Dense four-topic episode recorded 6 September 2019. Morrison's Vietnam visit generates a biographical fragment — Allan was on Keating's first visit to unified Vietnam in the early 1990s. The Gulf deployment section contains one of Allan's frankest admissions of alliance management as the real driver of a decision the government officially justified on other grounds. The Kashmir section produces a sharp named inconsistency: Australia speaks publicly about China honouring One Country Two Systems but says nothing about India's constitutional changes in Kashmir. The PNG section revisits the Lowy Institute connection (Peter Varghese quote). Reading segment: Allan recommends the Chinese sci-fi film The Wandering Earth as a sociological and political document about how China sees itself.


Key Quotations

"I was on that trip" — Keating's first visit to unified Vietnam

"Let me go back to the past first and bring in some history here... although this was a very positive visit, Australia has had a stronger bilateral relationship with Vietnam for longer than most Western countries. You mentioned Paul Keating's visit in 1991, which was the first by an Australian Prime Minister to a unified Vietnam. I was on that trip, and Australia was the first Western country to resume aid to Hanoi after the Cambodian settlement. And on the aid, by the way, as a reminder that infrastructure is not a new thing in Australia's aid program, that was when we announced the funding of the Mitwan Bridge, the first cable-stayed bridge over the Mekong River."

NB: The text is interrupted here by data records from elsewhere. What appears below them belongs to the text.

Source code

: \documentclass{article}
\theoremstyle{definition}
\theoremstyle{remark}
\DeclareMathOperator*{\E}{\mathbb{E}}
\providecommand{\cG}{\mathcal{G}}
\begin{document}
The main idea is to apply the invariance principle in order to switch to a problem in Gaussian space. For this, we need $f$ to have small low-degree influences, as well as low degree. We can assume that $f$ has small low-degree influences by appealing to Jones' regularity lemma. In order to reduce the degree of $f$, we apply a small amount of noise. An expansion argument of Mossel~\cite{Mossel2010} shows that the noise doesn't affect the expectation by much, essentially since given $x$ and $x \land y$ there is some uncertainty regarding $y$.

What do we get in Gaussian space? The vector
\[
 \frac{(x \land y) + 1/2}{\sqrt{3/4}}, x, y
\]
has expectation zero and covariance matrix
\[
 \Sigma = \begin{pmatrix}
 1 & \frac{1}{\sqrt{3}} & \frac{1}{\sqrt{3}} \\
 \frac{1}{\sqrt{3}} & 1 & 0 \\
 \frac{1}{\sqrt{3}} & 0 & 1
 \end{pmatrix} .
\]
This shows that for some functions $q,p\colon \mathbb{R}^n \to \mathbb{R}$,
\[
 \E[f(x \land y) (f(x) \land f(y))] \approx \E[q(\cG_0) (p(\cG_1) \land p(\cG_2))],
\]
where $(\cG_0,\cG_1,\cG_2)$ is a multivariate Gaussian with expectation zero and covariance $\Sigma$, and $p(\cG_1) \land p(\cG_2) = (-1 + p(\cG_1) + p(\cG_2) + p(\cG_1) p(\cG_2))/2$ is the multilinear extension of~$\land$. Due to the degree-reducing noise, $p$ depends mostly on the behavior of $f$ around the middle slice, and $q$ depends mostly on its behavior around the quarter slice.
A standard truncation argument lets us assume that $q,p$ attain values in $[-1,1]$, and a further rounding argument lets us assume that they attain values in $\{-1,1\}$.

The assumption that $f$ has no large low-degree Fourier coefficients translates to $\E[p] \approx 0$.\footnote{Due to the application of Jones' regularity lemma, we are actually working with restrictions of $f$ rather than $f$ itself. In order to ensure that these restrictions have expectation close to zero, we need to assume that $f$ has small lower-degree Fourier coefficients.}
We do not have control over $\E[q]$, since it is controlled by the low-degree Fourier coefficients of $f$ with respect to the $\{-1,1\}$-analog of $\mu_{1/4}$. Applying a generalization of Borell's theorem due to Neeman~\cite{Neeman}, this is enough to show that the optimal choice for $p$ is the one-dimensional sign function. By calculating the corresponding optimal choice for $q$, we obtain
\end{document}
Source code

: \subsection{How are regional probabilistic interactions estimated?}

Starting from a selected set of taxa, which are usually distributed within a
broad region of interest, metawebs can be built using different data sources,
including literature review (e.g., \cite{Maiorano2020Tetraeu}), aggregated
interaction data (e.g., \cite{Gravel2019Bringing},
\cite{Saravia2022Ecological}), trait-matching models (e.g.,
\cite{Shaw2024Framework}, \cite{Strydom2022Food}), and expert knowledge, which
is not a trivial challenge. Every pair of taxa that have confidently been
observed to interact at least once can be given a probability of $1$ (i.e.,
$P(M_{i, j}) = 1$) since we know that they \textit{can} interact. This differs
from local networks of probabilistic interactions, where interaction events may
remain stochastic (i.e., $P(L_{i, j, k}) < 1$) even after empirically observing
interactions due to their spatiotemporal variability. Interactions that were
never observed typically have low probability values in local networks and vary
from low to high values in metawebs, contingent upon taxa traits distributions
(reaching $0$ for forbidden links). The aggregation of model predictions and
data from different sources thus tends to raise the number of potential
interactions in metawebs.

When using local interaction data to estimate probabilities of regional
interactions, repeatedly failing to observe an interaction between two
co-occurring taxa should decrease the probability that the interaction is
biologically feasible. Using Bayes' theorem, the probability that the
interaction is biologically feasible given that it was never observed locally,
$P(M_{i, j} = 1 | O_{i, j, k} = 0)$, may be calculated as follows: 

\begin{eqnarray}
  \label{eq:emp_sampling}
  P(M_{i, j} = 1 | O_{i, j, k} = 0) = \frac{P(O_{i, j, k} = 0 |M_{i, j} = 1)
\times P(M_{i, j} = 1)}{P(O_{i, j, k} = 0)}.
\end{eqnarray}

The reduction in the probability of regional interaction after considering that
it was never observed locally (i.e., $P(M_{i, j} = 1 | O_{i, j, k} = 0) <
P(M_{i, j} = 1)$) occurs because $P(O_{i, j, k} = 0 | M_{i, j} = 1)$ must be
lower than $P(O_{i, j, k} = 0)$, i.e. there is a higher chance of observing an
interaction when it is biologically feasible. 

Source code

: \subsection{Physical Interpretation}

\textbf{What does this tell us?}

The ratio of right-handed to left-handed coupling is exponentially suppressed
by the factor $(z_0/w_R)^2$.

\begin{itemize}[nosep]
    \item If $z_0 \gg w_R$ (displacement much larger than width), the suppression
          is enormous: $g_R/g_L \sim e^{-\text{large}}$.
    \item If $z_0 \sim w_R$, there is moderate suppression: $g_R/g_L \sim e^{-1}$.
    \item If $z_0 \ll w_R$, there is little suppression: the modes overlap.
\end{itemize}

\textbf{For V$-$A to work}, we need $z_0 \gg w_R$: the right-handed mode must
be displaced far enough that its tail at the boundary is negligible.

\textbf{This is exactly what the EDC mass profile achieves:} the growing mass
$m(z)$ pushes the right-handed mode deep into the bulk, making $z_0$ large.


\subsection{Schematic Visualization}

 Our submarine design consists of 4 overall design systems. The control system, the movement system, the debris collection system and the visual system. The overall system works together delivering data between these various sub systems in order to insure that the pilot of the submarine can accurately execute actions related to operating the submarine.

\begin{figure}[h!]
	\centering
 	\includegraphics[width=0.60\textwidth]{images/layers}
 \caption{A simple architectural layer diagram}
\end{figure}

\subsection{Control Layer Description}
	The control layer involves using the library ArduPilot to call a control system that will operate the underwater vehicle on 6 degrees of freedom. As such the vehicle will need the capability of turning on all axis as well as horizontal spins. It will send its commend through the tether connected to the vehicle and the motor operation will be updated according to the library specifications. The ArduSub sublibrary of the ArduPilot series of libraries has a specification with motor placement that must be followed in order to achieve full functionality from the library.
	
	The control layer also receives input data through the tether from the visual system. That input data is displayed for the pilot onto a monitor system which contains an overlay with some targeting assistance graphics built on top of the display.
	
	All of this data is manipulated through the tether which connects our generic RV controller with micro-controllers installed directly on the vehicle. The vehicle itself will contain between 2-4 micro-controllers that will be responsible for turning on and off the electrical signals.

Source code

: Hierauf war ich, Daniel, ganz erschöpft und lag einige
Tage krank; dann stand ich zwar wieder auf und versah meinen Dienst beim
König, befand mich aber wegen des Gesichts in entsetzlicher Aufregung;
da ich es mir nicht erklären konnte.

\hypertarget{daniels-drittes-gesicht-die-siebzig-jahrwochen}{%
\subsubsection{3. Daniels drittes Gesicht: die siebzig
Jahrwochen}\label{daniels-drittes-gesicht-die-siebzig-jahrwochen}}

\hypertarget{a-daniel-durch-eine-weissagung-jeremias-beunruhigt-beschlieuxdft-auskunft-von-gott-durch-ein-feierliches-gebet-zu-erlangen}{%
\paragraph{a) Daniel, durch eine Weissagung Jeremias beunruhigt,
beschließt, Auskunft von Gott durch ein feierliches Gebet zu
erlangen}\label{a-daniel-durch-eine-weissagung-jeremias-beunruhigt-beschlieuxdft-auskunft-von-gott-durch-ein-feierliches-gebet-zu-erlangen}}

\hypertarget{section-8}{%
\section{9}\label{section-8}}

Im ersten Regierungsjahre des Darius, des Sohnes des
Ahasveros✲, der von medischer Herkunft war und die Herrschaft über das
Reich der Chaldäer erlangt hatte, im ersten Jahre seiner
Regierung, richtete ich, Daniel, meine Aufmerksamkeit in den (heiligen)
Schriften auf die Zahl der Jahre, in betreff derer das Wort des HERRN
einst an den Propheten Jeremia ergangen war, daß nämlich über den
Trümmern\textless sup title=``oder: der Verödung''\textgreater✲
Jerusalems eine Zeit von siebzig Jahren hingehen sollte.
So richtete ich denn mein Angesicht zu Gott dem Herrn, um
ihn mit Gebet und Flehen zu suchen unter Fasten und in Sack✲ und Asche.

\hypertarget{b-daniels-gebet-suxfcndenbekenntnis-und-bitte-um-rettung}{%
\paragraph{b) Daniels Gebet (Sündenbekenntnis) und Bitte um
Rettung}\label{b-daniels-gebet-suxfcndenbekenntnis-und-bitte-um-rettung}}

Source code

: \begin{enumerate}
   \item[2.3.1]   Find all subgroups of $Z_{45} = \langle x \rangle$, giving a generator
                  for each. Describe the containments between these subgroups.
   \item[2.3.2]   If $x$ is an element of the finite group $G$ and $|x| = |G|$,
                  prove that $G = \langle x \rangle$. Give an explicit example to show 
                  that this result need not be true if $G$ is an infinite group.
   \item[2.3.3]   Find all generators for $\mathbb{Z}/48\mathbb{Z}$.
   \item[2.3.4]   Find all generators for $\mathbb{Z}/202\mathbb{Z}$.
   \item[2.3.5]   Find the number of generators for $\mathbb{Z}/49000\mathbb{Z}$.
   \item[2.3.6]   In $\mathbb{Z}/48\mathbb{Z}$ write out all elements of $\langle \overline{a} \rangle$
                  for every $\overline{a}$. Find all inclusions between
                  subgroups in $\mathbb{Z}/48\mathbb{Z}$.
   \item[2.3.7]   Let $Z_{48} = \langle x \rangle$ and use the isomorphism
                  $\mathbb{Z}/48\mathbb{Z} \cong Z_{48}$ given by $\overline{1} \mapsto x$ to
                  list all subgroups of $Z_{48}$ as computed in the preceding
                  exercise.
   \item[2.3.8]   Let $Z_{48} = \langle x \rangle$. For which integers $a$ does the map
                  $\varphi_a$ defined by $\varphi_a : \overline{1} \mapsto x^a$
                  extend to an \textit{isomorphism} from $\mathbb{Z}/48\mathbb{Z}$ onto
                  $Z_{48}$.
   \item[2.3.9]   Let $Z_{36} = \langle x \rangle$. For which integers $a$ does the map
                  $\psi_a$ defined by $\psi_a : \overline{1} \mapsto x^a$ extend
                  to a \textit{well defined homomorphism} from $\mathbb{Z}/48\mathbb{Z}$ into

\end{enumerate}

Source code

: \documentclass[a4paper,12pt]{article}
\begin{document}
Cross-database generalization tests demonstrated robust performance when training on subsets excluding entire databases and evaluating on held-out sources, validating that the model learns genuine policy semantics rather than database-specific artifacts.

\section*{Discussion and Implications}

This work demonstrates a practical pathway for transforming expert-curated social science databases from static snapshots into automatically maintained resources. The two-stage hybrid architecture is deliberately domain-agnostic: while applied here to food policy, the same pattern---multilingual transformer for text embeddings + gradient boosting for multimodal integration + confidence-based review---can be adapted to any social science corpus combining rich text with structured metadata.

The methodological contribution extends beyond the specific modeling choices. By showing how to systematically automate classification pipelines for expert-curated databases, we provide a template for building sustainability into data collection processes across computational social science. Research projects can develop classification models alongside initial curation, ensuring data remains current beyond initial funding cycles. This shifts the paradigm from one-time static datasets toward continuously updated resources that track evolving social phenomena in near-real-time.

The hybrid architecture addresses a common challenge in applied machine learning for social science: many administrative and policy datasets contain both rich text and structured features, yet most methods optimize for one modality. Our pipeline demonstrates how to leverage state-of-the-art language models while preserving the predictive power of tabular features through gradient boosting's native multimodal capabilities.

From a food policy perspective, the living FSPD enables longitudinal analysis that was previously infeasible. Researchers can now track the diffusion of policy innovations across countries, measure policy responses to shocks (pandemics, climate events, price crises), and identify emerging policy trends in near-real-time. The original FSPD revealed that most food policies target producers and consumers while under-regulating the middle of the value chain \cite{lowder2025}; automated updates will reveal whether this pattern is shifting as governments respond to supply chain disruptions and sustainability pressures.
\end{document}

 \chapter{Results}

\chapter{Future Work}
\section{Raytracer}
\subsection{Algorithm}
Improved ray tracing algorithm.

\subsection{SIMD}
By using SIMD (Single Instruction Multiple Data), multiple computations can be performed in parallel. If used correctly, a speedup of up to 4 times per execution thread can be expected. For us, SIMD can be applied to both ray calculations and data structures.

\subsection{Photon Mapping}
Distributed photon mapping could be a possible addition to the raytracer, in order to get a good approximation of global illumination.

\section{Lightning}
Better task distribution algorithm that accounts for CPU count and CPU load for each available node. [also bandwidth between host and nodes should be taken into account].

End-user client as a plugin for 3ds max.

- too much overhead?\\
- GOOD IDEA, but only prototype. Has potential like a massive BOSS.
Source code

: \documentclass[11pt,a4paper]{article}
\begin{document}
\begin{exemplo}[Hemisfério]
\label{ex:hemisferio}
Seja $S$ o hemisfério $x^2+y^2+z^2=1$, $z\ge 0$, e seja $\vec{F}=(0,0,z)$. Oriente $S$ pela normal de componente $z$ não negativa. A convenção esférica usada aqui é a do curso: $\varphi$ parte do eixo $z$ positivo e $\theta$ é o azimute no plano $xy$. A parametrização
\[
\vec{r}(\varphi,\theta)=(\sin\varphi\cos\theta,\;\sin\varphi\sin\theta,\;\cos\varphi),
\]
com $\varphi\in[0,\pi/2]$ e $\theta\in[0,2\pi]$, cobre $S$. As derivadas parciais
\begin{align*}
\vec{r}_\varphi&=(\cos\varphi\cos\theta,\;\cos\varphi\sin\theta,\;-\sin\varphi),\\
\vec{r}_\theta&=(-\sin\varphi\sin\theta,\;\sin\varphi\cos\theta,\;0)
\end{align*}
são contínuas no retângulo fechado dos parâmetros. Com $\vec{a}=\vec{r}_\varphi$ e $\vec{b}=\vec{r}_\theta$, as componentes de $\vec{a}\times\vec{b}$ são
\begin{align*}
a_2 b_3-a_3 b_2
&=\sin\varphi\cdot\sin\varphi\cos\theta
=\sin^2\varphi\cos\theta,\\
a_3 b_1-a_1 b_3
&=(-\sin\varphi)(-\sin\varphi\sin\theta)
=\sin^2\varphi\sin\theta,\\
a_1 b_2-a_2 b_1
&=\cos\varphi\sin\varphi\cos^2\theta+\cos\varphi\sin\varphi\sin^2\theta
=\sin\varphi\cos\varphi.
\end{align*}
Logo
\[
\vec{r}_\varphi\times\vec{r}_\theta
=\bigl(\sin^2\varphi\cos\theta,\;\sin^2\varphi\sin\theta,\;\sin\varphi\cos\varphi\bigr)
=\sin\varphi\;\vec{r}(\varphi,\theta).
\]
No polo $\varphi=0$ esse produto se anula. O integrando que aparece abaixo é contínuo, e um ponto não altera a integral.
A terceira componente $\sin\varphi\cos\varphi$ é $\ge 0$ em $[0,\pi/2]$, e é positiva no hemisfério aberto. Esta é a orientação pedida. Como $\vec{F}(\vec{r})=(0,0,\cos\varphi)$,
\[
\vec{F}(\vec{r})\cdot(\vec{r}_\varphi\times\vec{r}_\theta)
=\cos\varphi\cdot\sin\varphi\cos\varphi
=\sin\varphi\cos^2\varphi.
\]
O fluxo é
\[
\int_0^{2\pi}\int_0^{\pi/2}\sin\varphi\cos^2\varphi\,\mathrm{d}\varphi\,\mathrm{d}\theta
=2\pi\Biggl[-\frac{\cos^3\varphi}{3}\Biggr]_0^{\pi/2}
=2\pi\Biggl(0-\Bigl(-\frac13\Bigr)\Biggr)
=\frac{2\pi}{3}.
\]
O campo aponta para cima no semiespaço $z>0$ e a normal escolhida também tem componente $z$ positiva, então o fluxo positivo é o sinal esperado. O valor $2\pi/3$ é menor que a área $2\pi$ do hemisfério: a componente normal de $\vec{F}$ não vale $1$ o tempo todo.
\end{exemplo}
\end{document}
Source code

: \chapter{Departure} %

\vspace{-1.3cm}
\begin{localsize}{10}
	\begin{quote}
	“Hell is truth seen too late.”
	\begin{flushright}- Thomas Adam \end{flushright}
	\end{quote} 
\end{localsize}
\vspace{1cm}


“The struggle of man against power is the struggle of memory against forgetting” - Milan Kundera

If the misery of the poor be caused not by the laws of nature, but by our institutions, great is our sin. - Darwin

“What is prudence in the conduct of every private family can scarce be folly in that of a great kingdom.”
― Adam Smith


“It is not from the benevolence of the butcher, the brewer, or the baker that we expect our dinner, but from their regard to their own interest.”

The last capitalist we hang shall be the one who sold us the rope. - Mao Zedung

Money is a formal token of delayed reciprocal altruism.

— [00:06:21.500 --> 00:08:30.500]

"I was on that trip" — a direct biographical claim. Allan places himself on Keating's first visit to unified Vietnam. He gives the year as 1991 (Keating became PM in December 1991, so an early 1992 visit is more likely — the date may be slightly misremembered, or it was a very early 1992 trip close to his December 1991 PM investiture). The Cambodian peace settlement was finalised October 1991. Australia's resumption of aid to Vietnam — and the Mitwan Bridge announcement — are things Allan has institutional memory of from direct participation. He also notes the Australian Vietnamese community's hostility to early engagement and John Howard declining the state dinner for the Communist Party secretary in 1995: "That now seems to have passed, and that's interesting." This is his standard method: long history before current judgment.


Alliance management — frank admission

"I'm sure everyone in the government would deny it. But yes, I think despite our interests in freedom of shipping, it's hard to think that alliance management, especially in advance of The PM's visit to Washington, is not front and centre here."

— [00:17:51.500 --> 00:18:30.180]

One of Allan's frankest candid assessments in the corpus. He names the gap between the official justification (freedom of navigation interests) and the real driver (alliance management before Morrison's Washington visit). "I'm sure everyone in the government would deny it. But yes..." — the structure of the sentence is characteristic: acknowledge the official position, then give the honest reading. No anger, no gotcha — just the analyst's obligation to say what is actually happening.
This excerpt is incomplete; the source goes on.